Retyping the entire listing exactly is the task.

################

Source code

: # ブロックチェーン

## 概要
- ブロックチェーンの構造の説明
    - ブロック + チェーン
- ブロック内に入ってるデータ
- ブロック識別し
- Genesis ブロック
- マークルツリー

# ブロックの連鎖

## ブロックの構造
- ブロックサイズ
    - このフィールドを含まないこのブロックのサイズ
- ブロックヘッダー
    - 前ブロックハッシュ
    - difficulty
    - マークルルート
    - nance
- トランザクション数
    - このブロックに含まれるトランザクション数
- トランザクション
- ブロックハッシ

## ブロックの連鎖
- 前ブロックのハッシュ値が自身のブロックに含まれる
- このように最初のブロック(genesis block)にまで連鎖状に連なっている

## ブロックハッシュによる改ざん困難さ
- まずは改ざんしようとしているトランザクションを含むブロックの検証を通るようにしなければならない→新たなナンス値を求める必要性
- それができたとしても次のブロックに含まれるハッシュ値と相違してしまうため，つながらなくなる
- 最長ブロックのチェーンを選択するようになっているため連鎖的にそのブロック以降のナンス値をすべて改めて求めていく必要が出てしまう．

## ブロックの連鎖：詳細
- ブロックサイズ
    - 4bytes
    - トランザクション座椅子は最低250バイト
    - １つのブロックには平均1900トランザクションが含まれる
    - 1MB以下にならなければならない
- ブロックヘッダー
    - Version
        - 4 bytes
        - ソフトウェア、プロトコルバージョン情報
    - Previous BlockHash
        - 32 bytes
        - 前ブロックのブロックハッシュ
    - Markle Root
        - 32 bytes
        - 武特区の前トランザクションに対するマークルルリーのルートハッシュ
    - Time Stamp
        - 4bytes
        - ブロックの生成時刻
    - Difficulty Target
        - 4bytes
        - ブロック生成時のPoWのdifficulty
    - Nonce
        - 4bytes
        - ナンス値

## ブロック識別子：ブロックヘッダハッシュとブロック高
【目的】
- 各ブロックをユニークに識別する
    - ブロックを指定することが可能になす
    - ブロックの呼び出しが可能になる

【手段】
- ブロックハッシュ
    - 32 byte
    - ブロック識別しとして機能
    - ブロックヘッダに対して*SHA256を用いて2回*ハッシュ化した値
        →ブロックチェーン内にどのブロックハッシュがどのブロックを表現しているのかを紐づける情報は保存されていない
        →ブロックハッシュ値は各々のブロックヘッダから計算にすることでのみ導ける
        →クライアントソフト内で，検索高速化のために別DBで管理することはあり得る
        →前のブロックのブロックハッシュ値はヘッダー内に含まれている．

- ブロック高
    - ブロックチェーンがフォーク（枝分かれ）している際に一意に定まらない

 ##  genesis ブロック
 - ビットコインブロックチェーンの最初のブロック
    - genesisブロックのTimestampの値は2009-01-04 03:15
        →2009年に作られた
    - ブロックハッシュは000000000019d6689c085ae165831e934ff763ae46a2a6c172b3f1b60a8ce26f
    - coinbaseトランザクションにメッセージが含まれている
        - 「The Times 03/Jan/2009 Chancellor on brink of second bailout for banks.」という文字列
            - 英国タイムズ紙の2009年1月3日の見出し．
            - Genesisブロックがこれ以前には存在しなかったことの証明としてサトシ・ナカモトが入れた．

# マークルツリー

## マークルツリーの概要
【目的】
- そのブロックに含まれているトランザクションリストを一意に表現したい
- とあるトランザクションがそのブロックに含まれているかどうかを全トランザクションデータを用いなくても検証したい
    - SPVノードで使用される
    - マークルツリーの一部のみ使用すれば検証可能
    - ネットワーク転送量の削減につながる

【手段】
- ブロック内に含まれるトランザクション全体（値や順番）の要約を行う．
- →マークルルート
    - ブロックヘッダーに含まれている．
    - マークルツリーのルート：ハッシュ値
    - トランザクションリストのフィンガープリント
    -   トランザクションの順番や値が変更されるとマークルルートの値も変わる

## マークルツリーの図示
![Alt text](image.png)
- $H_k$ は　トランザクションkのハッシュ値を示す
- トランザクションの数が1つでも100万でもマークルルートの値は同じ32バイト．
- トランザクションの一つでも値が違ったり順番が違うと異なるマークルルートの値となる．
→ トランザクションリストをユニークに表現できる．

################

ANSWER BELOW =
Source code

: # ブロックチェーン

## 概要
- ブロックチェーンの構造の説明
    - ブロック + チェーン
- ブロック内に入ってるデータ
- ブロック識別し
- Genesis ブロック
- マークルツリー

# ブロックの連鎖

## ブロックの構造
- ブロックサイズ
    - このフィールドを含まないこのブロックのサイズ
- ブロックヘッダー
    - 前ブロックハッシュ
    - difficulty
    - マークルルート
    - nance
- トランザクション数
    - このブロックに含まれるトランザクション数
- トランザクション
- ブロックハッシ

## ブロックの連鎖
- 前ブロックのハッシュ値が自身のブロックに含まれる
- このように最初のブロック(genesis block)にまで連鎖状に連なっている

## ブロックハッシュによる改ざん困難さ
- まずは改ざんしようとしているトランザクションを含むブロックの検証を通るようにしなければならない→新たなナンス値を求める必要性
- それができたとしても次のブロックに含まれるハッシュ値と相違してしまうため，つながらなくなる
- 最長ブロックのチェーンを選択するようになっているため連鎖的にそのブロック以降のナンス値をすべて改めて求めていく必要が出てしまう．

## ブロックの連鎖：詳細
- ブロックサイズ
    - 4bytes
    - トランザクション座椅子は最低250バイト
    - １つのブロックには平均1900トランザクションが含まれる
    - 1MB以下にならなければならない
- ブロックヘッダー
    - Version
        - 4 bytes
        - ソフトウェア、プロトコルバージョン情報
    - Previous BlockHash
        - 32 bytes
        - 前ブロックのブロックハッシュ
    - Markle Root
        - 32 bytes
        - 武特区の前トランザクションに対するマークルルリーのルートハッシュ
    - Time Stamp
        - 4bytes
        - ブロックの生成時刻
    - Difficulty Target
        - 4bytes
        - ブロック生成時のPoWのdifficulty
    - Nonce
        - 4bytes
        - ナンス値

## ブロック識別子：ブロックヘッダハッシュとブロック高
【目的】
- 各ブロックをユニークに識別する
    - ブロックを指定することが可能になす
    - ブロックの呼び出しが可能になる

【手段】
- ブロックハッシュ
    - 32 byte
    - ブロック識別しとして機能
    - ブロックヘッダに対して*SHA256を用いて2回*ハッシュ化した値
        →ブロックチェーン内にどのブロックハッシュがどのブロックを表現しているのかを紐づける情報は保存されていない
        →ブロックハッシュ値は各々のブロックヘッダから計算にすることでのみ導ける
        →クライアントソフト内で，検索高速化のために別DBで管理することはあり得る
        →前のブロックのブロックハッシュ値はヘッダー内に含まれている．

- ブロック高
    - ブロックチェーンがフォーク（枝分かれ）している際に一意に定まらない

 ##  genesis ブロック
 - ビットコインブロックチェーンの最初のブロック
    - genesisブロックのTimestampの値は2009-01-04 03:15
        →2009年に作られた
    - ブロックハッシュは000000000019d6689c085ae165831e934ff763ae46a2a6c172b3f1b60a8ce26f
    - coinbaseトランザクションにメッセージが含まれている
        - 「The Times 03/Jan/2009 Chancellor on brink of second bailout for banks.」という文字列
            - 英国タイムズ紙の2009年1月3日の見出し．
            - Genesisブロックがこれ以前には存在しなかったことの証明としてサトシ・ナカモトが入れた．

# マークルツリー

## マークルツリーの概要
【目的】
- そのブロックに含まれているトランザクションリストを一意に表現したい
- とあるトランザクションがそのブロックに含まれているかどうかを全トランザクションデータを用いなくても検証したい
    - SPVノードで使用される
    - マークルツリーの一部のみ使用すれば検証可能
    - ネットワーク転送量の削減につながる

【手段】
- ブロック内に含まれるトランザクション全体（値や順番）の要約を行う．
- →マークルルート
    - ブロックヘッダーに含まれている．
    - マークルツリーのルート：ハッシュ値
    - トランザクションリストのフィンガープリント
    -   トランザクションの順番や値が変更されるとマークルルートの値も変わる

## マークルツリーの図示
![Alt text](image.png)
- $H_k$ は　トランザクションkのハッシュ値を示す
- トランザクションの数が1つでも100万でもマークルルートの値は同じ32バイト．
- トランザクションの一つでも値が違ったり順番が違うと異なるマークルルートの値となる．
→ トランザクションリストをユニークに表現できる．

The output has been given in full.